S. Mi, D.M. Danforth, M.J. Cochran and N.P. Tugwell


 
ABSTRACT

The break-even component in COTMAN is used to calculate a plant-based Economic Injury Level (EIL) tailored for each cotton field. When an Economic Threshold (ET) is used to initiate control of insect pests to prevent plant injury from exceeding the EIL, one usually has no clearly defined or tailored EIL with which to evaluate the ET. COTMAN provides an EIL that can be used to evaluate any ET for one or more species that attack squares using a calculation that the user can tailor to fit specific cotton prices, costs, and crop expectations. The calculation involves 13 factors, but elasticity analyses of the factors used in calculations show that R, T, and ARGB exert a strong influence on the calculations. These were the focus of this research. R is the symbol used in COTMAN for plant compensation or Recovery capacity; T is symbol for Total number of main-stem nodes with sympodia at first flowers. It is one measure of plant stress. ARGB refers to the Aggregate change between sample dates in the square Retention-Growth Balance (ARGB).

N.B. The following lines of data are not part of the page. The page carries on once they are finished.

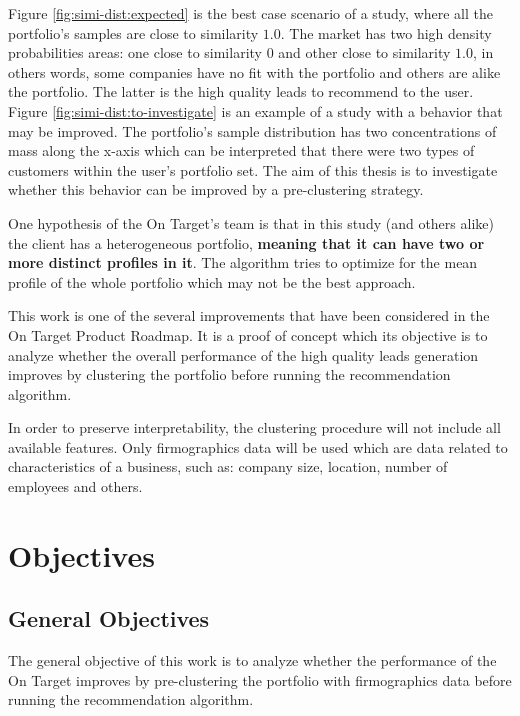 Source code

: Figure \ref{fig:simi-dist:expected} is the best case scenario of a study, where all the portfolio's samples are close to similarity $1.0$. The market has two high density probabilities areas: one close to similarity $0$ and other close to similarity $1.0$, in others words, some companies have no fit with the portfolio and others are alike the portfolio. The latter is the high quality leads to recommend to the user. Figure \ref{fig:simi-dist:to-investigate} is an example of a study with a behavior that may be improved. The portfolio's sample distribution has two concentrations of mass along the x-axis which can be interpreted that there were two types of customers within the user's portfolio set. The aim of this thesis is to investigate whether this behavior can be improved by a pre-clustering strategy.

One hypothesis of the On Target's team is that in this study (and others alike) the client has a heterogeneous portfolio, \textbf{meaning that it can have two or more distinct profiles in it}. The algorithm tries to optimize for the mean profile of the whole portfolio which may not be the best approach.

This work is one of the several improvements that have been considered in the On Target Product Roadmap. It is a proof of concept which its objective is to analyze whether the overall performance of the high quality leads generation improves by clustering the portfolio before running the recommendation algorithm. 

In order to preserve interpretability, the clustering procedure will not include all available features. Only firmographics data will be used \cite{weinstein2013handbook} which are data related to characteristics of a business, such as: company size, location, number of employees and others.


\section{Objectives}

\subsection{General Objectives}

The general objective of this work is to analyze whether the performance of the On Target improves by pre-clustering the portfolio with firmographics data before running the recommendation algorithm.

In theory more plant compensation (a higher R-value) can be used in calculation of the plant-based EIL when one can predict a low T and can assume the associated plant stress eventually will be relieved. So experiments were used to vary plant stress, measure T, and observe levels of R. To be confident that the crop is monitored well enough to prevent excessive injury from occurring, procedures should detect slight changes in plant injury and growth. Thus known levels of square removal were used to test the procedure and sensitivity of ARGB.

Results supported the thesis that a plant-based EIL can be tailored to fit individual cotton fields by making better use of plant compensation in addition to using realistic crop expectations, management costs, and cotton price estimates. In this study, a T-value of 6.6 would have allowed an R-value 30%, which is greater than the default R of 19%, with no yield loss. In the well managed plots detection of the loss of a single 1st position square per plant was indicated by statistically significant changes in ARGB-values. The sensitivity of ARGB reflects aggregate change, however, it does not define the proper balance of retention and growth for different plant activities. The dynamics of the ARGB must be better understood to be functional.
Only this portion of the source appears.